After Big's release from prison, the movie's plot kicks into overdrive. The Notorious B.I.G.'s
brilliant rap career is documented, as is his burgeoning friendship
with 2Pac (Anthony Mackie). And yet pivotal moments are omitted. The celebrated performance by Big and
Pac together at Madison Square Garden in New York--from which vocals were
culled to create a track that many DJs still play--doesn't make it
onto the big screen. Even Lil Kim's relationship with Big is downplayed in the film.

What did make it into the movie, however, is treated exceptionally well
in the hands of director George Tillman, Jr.
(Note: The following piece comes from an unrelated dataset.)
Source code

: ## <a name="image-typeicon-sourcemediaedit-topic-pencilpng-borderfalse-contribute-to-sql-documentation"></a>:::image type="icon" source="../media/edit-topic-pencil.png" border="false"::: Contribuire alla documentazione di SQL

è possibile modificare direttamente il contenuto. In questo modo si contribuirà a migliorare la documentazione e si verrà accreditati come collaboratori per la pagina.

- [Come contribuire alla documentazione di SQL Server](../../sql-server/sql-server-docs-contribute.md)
The infamous Quad Studio Shooting that served as
the separating point between Big and Pac was given added zeal in Notorious.
It's one thing to read about the account, where an ambushed Pac
irrationally claims Biggie and Sean "Puffy" Combs (Derek Luke) set him up after he arrives in the
studio bloodied by being shot in the lobby. And an entirely different
thing to behold.

Tillman, whose credits include Soul Food and Men of Honor, has spoken in numerous interviews about how the true test of the film will be whether Brooklyn likes it or not. (That's Brooklyn as in the entire borough--population 2.5 million-plus.)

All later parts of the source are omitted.